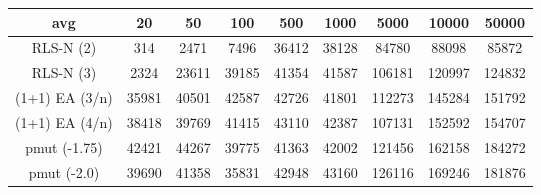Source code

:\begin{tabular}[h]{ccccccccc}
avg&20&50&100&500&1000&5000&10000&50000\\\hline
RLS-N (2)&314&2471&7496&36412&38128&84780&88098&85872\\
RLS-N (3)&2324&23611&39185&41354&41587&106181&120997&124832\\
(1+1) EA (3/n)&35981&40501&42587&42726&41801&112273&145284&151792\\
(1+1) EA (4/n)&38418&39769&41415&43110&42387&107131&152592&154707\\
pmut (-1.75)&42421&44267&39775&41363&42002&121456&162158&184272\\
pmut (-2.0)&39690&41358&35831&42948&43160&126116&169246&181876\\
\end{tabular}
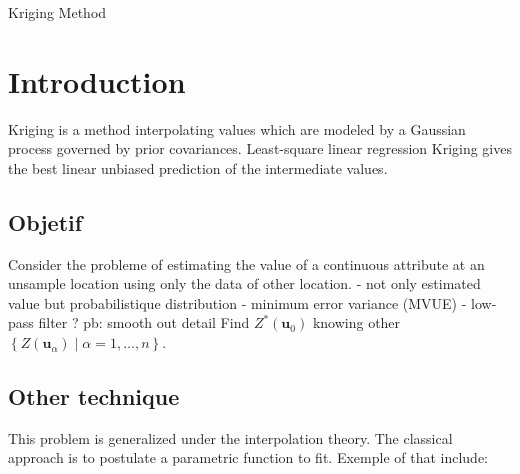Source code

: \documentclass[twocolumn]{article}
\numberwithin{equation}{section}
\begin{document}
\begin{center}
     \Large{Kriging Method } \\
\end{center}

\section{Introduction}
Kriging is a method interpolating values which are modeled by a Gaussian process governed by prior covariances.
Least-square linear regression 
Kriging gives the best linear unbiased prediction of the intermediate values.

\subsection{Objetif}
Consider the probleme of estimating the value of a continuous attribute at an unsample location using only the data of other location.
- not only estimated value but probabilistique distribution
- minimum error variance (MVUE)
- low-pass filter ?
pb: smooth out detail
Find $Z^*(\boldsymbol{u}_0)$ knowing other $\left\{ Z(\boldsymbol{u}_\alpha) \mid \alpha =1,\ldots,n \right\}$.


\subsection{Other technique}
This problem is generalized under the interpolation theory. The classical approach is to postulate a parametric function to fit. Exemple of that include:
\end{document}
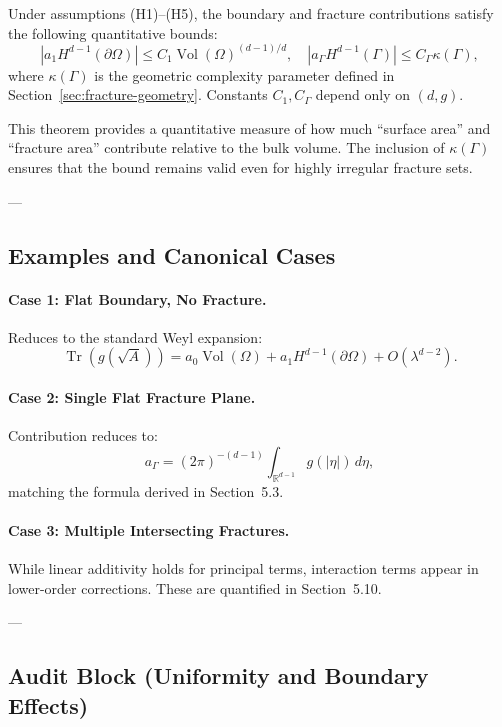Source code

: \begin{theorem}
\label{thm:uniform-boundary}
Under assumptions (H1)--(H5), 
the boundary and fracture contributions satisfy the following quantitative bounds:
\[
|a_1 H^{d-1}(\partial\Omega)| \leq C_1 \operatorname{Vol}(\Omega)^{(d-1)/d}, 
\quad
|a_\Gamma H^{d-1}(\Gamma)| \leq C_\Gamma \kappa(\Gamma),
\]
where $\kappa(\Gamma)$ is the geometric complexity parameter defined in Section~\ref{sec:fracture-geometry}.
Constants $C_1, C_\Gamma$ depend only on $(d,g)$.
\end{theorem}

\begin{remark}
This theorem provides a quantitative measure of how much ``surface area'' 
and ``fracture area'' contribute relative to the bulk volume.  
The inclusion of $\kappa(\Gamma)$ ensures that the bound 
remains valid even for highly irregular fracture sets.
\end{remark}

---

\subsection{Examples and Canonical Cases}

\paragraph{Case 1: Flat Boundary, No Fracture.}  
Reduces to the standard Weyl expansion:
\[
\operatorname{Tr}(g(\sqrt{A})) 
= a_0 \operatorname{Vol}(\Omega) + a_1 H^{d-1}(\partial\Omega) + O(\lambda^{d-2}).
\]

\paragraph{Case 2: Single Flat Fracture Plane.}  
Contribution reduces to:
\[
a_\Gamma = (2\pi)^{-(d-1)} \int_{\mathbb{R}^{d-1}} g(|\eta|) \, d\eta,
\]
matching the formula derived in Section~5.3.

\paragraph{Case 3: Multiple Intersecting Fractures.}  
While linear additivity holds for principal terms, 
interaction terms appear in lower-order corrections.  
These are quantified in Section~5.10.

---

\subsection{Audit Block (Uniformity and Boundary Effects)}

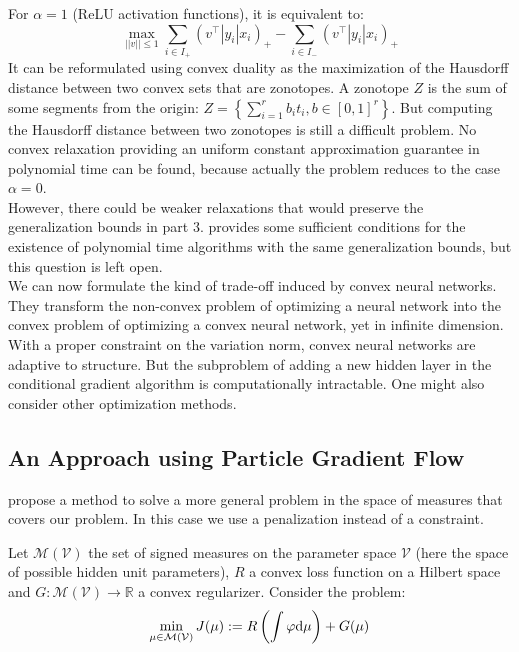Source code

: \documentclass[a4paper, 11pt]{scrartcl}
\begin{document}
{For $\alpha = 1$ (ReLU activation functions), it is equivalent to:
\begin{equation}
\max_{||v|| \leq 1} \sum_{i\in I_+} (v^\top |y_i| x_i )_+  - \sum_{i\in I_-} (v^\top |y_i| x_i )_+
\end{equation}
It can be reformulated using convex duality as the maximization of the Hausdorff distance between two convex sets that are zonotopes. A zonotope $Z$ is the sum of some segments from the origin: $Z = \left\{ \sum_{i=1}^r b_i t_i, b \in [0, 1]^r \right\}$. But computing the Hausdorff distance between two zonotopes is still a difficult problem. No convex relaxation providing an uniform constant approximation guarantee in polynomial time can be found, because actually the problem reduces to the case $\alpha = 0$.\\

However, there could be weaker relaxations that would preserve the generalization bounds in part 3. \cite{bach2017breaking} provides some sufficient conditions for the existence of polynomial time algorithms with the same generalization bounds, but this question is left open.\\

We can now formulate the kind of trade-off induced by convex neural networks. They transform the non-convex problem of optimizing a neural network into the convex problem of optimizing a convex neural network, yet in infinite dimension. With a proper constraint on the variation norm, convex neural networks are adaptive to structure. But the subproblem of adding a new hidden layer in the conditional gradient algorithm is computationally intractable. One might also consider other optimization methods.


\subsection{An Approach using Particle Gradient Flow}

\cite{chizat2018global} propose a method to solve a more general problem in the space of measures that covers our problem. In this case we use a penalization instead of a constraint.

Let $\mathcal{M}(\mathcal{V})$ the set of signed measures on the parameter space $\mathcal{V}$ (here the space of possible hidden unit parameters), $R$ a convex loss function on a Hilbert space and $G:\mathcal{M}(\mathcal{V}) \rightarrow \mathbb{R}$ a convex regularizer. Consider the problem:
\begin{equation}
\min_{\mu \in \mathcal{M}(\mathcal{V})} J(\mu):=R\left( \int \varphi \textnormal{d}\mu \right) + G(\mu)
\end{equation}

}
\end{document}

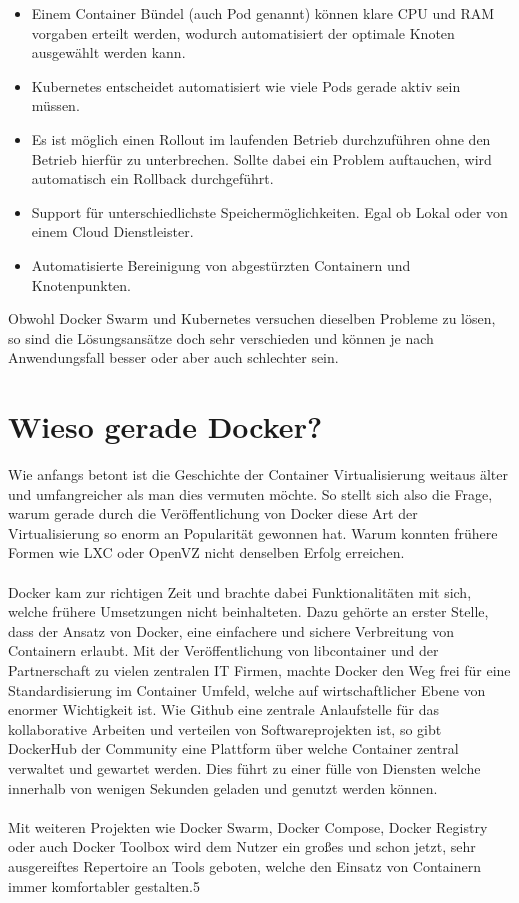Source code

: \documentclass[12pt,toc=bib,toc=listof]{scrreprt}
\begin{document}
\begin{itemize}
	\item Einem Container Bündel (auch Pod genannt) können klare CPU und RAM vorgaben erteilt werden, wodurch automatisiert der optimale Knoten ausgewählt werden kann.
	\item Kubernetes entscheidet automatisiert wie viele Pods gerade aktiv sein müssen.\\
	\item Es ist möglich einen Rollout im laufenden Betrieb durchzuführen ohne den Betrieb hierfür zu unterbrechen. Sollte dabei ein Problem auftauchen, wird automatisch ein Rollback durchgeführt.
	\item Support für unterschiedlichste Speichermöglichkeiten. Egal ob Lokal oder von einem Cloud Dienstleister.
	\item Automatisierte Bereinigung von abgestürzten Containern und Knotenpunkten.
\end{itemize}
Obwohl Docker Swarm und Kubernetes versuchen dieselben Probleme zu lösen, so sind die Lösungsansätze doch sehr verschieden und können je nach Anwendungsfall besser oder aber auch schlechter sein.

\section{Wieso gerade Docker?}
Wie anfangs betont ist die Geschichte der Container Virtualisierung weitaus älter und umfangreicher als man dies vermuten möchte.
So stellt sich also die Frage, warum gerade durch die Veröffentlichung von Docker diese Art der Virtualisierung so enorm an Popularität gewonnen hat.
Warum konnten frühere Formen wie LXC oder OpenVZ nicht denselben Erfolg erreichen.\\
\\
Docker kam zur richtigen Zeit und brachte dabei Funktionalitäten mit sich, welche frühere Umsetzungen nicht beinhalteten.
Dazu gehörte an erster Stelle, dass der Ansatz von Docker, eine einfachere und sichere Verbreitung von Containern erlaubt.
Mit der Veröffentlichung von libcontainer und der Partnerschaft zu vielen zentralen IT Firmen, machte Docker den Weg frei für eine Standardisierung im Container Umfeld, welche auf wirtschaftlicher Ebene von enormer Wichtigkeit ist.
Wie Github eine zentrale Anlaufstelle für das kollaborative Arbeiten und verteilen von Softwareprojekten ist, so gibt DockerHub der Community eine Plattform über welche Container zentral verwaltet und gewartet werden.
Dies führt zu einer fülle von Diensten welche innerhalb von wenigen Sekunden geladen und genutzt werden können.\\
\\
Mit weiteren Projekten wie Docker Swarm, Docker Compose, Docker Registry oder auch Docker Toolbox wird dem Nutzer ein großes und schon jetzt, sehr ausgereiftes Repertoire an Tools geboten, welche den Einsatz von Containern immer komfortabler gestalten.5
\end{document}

---------------

## Work to be completed:
Each line in the data that holds the word "tabular" must be copied.

## Written answer:
:\begin{tabular}[h]{ccccccccc}
\end{tabular}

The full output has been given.